Here are some ways to incorporate footwork and fitness into your solo sessions.
High-intensity ghosting (speed and stamina)
One approach is to use ghosting to build explosiveness and endurance. After you have done some hitting drills, challenge yourself to a burst of fast ghosting. For example, set a timer for 60 seconds and see how many ghosts (round trips from T to a corner and back) you can do in that time. Or pick a number, say 20 ghosts, and time how long it takes you to complete them, then try to beat that time next session.
When doing speed ghosting, make it random. Do not always go front-right, then front-left in a predictable pattern. You want to mimic a real rally where you have no idea which corner the next ball is going to. One trick is to mentally assign numbers to six positions (front right, front left, back right, back left, plus mid-right wall and mid-left wall to simulate volley interceptions) and either have a friend call numbers or use an app that calls random corners.

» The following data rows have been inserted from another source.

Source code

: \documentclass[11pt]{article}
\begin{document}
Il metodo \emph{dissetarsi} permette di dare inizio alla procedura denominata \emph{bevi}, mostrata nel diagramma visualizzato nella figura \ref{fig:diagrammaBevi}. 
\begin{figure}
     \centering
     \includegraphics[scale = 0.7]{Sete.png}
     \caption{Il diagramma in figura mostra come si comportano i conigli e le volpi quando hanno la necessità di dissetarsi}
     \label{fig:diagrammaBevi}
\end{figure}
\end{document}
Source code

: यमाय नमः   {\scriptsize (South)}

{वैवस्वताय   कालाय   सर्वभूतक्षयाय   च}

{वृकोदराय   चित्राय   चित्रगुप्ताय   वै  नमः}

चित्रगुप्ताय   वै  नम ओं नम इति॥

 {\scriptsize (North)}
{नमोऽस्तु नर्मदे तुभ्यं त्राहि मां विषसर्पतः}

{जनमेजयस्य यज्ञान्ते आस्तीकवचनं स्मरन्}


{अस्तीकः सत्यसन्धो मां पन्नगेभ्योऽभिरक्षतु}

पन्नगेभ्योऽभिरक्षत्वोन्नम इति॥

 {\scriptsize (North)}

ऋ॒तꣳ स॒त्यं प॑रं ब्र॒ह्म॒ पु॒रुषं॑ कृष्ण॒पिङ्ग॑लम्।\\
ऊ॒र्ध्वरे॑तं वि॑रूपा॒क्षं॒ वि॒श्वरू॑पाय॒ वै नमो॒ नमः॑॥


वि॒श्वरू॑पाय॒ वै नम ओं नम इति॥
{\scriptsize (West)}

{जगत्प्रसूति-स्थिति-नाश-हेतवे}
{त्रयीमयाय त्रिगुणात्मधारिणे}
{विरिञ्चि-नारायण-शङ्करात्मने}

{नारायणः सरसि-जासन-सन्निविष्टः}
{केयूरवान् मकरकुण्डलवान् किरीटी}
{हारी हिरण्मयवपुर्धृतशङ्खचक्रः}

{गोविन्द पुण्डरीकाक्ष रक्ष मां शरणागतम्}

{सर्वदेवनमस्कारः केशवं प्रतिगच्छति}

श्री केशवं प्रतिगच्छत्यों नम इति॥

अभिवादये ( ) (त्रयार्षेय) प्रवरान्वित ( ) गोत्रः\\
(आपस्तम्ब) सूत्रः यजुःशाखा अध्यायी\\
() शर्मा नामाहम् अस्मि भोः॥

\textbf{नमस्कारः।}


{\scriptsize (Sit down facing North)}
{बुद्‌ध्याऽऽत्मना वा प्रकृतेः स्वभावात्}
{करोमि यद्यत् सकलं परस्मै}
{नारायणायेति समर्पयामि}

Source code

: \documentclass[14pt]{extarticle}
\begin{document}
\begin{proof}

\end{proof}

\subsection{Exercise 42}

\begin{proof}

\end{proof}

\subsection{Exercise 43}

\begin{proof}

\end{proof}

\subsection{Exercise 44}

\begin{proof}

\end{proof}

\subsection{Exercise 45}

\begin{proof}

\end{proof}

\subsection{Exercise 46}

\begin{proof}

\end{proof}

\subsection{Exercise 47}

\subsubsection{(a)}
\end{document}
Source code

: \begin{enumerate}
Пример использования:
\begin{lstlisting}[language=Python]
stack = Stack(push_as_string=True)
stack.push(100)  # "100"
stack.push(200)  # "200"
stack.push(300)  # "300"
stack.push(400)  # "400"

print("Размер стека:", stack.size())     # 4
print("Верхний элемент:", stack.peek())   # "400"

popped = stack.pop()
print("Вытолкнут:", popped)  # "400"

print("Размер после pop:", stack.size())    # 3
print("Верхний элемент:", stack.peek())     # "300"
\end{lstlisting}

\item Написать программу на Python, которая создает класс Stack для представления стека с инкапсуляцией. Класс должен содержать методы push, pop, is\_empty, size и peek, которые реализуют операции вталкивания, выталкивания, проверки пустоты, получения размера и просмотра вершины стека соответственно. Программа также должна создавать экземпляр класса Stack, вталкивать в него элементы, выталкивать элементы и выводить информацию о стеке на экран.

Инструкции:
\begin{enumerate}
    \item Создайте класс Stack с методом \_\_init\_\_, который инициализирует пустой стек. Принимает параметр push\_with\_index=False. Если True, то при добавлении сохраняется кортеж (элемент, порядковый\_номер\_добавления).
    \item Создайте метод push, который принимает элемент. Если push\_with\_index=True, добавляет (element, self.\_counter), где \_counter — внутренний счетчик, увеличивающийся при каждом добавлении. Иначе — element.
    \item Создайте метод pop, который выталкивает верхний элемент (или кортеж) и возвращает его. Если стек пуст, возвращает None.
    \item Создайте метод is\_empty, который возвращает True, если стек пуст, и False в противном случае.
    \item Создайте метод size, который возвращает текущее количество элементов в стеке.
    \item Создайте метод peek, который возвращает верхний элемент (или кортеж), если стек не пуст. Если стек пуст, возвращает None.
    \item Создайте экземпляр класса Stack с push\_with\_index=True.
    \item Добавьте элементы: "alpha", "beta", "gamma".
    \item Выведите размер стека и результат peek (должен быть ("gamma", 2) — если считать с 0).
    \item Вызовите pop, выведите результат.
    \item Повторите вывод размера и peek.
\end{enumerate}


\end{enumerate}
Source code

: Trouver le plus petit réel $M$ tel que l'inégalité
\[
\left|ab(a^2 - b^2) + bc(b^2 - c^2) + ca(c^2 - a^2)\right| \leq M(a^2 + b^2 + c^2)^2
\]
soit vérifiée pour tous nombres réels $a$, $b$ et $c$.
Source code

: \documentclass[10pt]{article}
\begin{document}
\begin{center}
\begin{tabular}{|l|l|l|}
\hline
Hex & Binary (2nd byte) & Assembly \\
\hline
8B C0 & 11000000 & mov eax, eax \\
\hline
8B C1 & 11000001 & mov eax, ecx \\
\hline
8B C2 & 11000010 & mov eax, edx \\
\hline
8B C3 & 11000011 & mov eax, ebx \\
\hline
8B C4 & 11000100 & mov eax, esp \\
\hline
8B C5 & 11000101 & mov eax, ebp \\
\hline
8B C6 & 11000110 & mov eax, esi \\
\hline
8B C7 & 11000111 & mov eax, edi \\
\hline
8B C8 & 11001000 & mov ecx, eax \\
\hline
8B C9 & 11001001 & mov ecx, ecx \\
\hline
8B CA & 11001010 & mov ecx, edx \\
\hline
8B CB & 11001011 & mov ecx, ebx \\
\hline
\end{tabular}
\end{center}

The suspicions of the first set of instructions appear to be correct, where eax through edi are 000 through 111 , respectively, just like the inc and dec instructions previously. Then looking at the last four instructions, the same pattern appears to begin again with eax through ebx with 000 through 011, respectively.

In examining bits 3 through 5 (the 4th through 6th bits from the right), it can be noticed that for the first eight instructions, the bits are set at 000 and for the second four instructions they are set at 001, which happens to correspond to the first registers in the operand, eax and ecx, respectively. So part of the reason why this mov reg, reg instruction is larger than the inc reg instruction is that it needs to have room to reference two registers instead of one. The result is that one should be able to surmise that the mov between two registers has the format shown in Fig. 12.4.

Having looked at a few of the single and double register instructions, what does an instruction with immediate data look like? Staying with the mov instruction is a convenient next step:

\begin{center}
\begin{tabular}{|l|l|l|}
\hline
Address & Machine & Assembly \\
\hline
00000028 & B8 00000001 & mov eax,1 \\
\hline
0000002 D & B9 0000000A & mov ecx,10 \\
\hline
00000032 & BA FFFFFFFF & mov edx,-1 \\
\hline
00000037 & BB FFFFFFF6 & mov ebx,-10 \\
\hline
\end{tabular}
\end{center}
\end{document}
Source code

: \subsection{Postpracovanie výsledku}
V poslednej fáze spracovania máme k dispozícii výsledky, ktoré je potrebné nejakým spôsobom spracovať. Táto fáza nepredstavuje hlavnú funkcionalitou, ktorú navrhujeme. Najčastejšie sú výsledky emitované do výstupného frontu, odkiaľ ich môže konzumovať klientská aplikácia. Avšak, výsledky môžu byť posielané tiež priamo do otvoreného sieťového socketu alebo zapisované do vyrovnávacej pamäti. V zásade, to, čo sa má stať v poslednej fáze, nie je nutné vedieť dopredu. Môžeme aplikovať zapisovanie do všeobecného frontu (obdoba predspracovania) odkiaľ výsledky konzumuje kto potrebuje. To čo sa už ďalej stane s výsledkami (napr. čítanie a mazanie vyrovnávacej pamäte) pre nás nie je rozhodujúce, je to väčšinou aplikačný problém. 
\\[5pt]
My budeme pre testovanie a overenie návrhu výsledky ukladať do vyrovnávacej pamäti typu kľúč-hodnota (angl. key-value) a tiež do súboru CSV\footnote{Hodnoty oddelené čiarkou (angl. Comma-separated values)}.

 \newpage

That forces you to react and push off in all directions unpredictably, which is how squash works. Include those mid-court side movements, stepping out to volley positions, as additional corners, so you are ghosting to six points around you, not just four. These lateral ghosts replicate moving to cut off a ball on the volley.
Keep your intensity high during these drills; they should get you winded. If you do 3 or 4 sets of 1-minute all-out ghosting with a minute of rest in between, you will get a squash-specific cardio workout that your legs will feel. Just be cautious not to overdo it, since speed ghosting is tough and doing too much in one go can lead to bad form or injury.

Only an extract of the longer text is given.